Figure 1 presents the number of distinct scholars matched with a Twitter account for different score thresholds for the two data sets. We notice that when including only matches with a final score of 5 or above, we find little difference between the data sets in terms of the number of matches, but that below this threshold removing ties reduces the size of the data set significantly. In fact, at a threshold score of 4, the cumulative number of scholars more than doubles when we include ties, suggesting that a threshold below 5 may introduce a flood of false positives.
2.3.1. Validation
We performed a precision–recall analysis using a “gold standard” of author–Twitter account matches based on ORCID data from 2017 (Haak, Brown, et al., 2016; Paglione, Peters, et al., 2015). The golden set was created by following five steps:
- 1.
Select all ORCID profiles that contain a Twitter handle from the public file of 2017.
- 2.
Limit to Twitter handles that are found in the Altmetric.com data (i.e., Twitter users in ORCID who have tweeted at least one paper).
- 3.
Match the ORCID profiles with authors in the WoS database.
- 4.
Manually verify the golden set to ensure that the Twitter handle included in the ORCID profile is the actual scholar’s own Twitter account (i.e., removing those cases in which scholars in ORCID report their group, department, or collective Twitter accounts).
- 5.
Remove the Twitter accounts that do not include the scholar’s name (either in the Twitter handle or in the “name” field).

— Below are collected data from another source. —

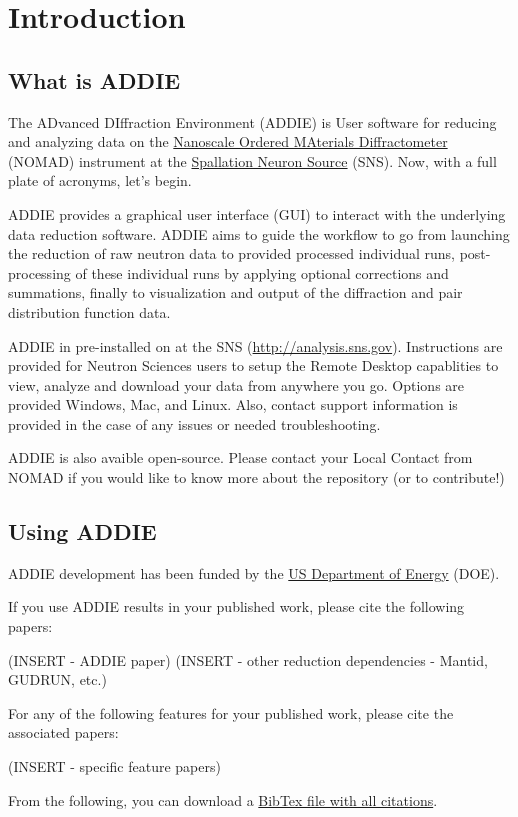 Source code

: \chapter{Introduction}
\section{What is ADDIE} 
The ADvanced DIffraction Environment (ADDIE) is User software for 
reducing and analyzing data on the  
\href{http://https://neutrons.ornl.gov/nomad}{Nanoscale Ordered MAterials Diffractometer}  (NOMAD)  instrument at the \href{https://neutrons.ornl.gov/sns}{Spallation Neuron Source} (SNS). 
Now, with a full plate of acronyms, let's begin.


ADDIE provides a graphical user interface (GUI) to interact with the 
underlying data reduction software. ADDIE aims to guide the workflow to 
go from launching the reduction of raw neutron data to provided processed 
individual runs, post-processing of these individual runs  by applying 
optional corrections and summations, finally to visualization and 
output of the diffraction and pair distribution function data. 

ADDIE in pre-installed on \analysis at the SNS 
(\url{http://analysis.sns.gov}). Instructions are provided for Neutron Sciences users 
to setup the Remote Desktop capablities to view, analyze and download your data 
from anywhere you go. Options are provided Windows, Mac, and Linux. 
Also, contact support information is provided in the case of 
any issues or needed troubleshooting.

ADDIE is also avaible open-source. 
Please contact your Local Contact from NOMAD if you would like to 
know more about the repository (or to contribute!)
\section{Using ADDIE}

ADDIE development has been funded by the 
\href{https://www.energy.gov/}{US Department of Energy} (DOE). 

If you use ADDIE results in your published work, please cite the following papers:

(INSERT - ADDIE paper)
(INSERT - other reduction dependencies - Mantid, GUDRUN, etc.)

For any of the following features for your published work, please cite the associated papers:

(INSERT - specific feature papers)

From the following, you can download a \href{http://https://neutrons.ornl.gov/nomad}{BibTex file with all citations}.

As a result, we obtain a set of 600 validated author–Twitter account pairs (550 distinct scholars) that we use to calculate the precision and recall of our method for different scores and our two data sets.

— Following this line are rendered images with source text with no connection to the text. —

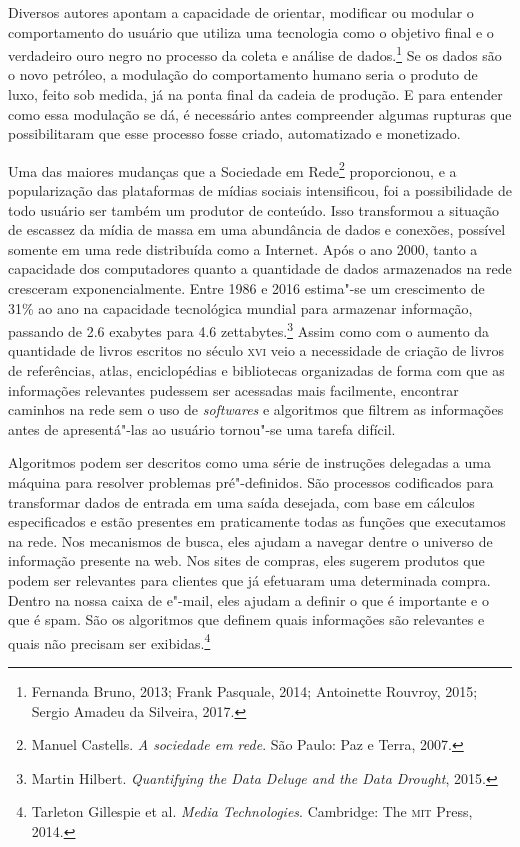 Diversos autores apontam a capacidade de orientar, modificar ou modular
o comportamento do usuário que utiliza uma tecnologia como o objetivo
final e o verdadeiro ouro negro no processo da coleta e análise de dados.\footnote{Fernanda Bruno, 2013; Frank Pasquale, 2014; Antoinette Rouvroy, 2015; Sergio Amadeu da Silveira, 2017.} Se os dados são o novo petróleo, a modulação do comportamento humano seria o
produto de luxo, feito sob medida, já na ponta final da cadeia de
produção. E para entender como essa modulação se dá, é necessário antes
compreender algumas rupturas que possibilitaram que esse processo fosse
criado, automatizado e monetizado.

Uma das maiores mudanças que a Sociedade em Rede\footnote{Manuel Castells. \emph{A sociedade em rede}. São Paulo: Paz e Terra, 2007.}
proporcionou, e a popularização das plataformas de mídias sociais
intensificou, foi a possibilidade de todo usuário ser também um produtor
de conteúdo. Isso transformou a situação de escassez da mídia de massa
em uma abundância de dados e conexões, possível somente em uma rede
distribuída como a Internet. Após o ano 2000, tanto a capacidade dos
computadores quanto a quantidade de dados armazenados na rede
cresceram exponencialmente. Entre 1986 e 2016 estima"-se um crescimento de
31\% ao ano na capacidade tecnológica mundial para armazenar informação,
passando de 2.6 exabytes para 4.6 zettabytes.\footnote{Martin Hilbert. \emph{Quantifying the Data Deluge and the Data Drought}, 2015.} Assim como
com o aumento da quantidade de livros escritos no século \textsc{xvi} veio a
necessidade de criação de livros de referências, atlas, enciclopédias e
bibliotecas organizadas de forma com que as informações relevantes
pudessem ser acessadas mais facilmente, encontrar caminhos na rede sem o
uso de \emph{softwares} e algoritmos que filtrem as informações antes de
apresentá"-las ao usuário tornou"-se uma tarefa difícil.


Algoritmos podem ser descritos como uma série de instruções delegadas a
uma máquina para resolver problemas pré"-definidos. São processos
codificados para transformar dados de entrada em uma saída desejada, com
base em cálculos especificados e estão presentes em praticamente todas
as funções que executamos na rede. Nos mecanismos de busca, eles ajudam
a navegar dentre o universo de informação presente na web. Nos sites de
compras, eles sugerem produtos que podem ser relevantes para clientes
que já efetuaram uma determinada compra. Dentro na nossa caixa de
e"-mail, eles ajudam a definir o que é importante e o que é spam. São os
algoritmos que definem quais informações são relevantes e quais não
precisam ser exibidas.\footnote{Tarleton Gillespie et al. \emph{Media
Technologies}. Cambridge: The \textsc{mit} Press, 2014.}

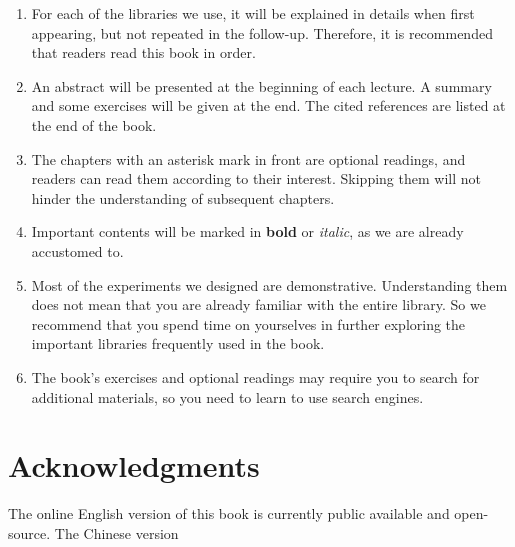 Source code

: \begin{enumerate}
	\item For each of the libraries we use, it will be explained in details when first appearing, but not repeated in the follow-up. Therefore, it is recommended that readers read this book in order.
	
	\item An abstract will be presented at the beginning of each lecture. A summary and some exercises will be given at the end. The cited references are listed at the end of the book.

	\item The chapters with an asterisk mark in front are optional readings, and readers can read them according to their interest. Skipping them will not hinder the understanding of subsequent chapters.
	
	\item Important contents will be marked in \textbf{bold} or \emph{italic}, as we are already accustomed to.

	\item Most of the experiments we designed are demonstrative. Understanding them does not mean that you are already familiar with the entire library. So we recommend that you spend time on yourselves in further exploring the important libraries frequently used in the book.

	\item The book's exercises and optional readings may require you to search for additional materials, so you need to learn to use search engines.
\end{enumerate}

\section{Acknowledgments}
The online English version of this book is currently public available and open-source. The Chinese version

Figure 2 presents the number of scholars and the proportion of true positives (precision) for each score, as well as the recall for the cumulative set of scholars by score threshold of the data set. As the results presented in Figure 1 suggested, the precision of the matching drops significantly for scores below 5 when ties are included, suggesting a score of 5 as a reasonable threshold. At this score removing ties does not significantly affect precision but does reduce recall significantly.
3. CHARACTERIZATION OF MATCHED SCHOLARS
3.1. Who Are the Scholars Sharing Papers on Twitter?
In this section, we present a descriptive analysis of 296,504 distinct scholars with at least one publication since 2005 for whom we matched a Twitter account with a score greater than 4 and including ties. This choice was aimed at maximizing recall without compromising precision too much8.
We compare the distribution of scholars by country, discipline, academic age, number of publication, and gender to those distributions for the whole set of 25,352,720 disambiguated authors in the WoS database with a publication since 2005. To check the robustness of our analysis, we compared the results presented below with those obtained when excluding ties (not shown). Although the proportions were slightly lower due to the reduced size of the data set, we did not find any discrepancies between the two sets of results.
3.2. Country
Figure 3 compares the distribution by country of scholars on Twitter and of scholars in the WoS database (see Table A2.1 in Appendix 2 for the proportion of scholars on Twitter by country). The country of scholars is determined by their most common country derived from the institutional affiliation(s) of each scholar as indicated in their publications. This is done not only for the scholars matched to a Twitter account but also for those that are not matched, thus allowing for homogeneous country-based comparisons among matched and not matched researchers.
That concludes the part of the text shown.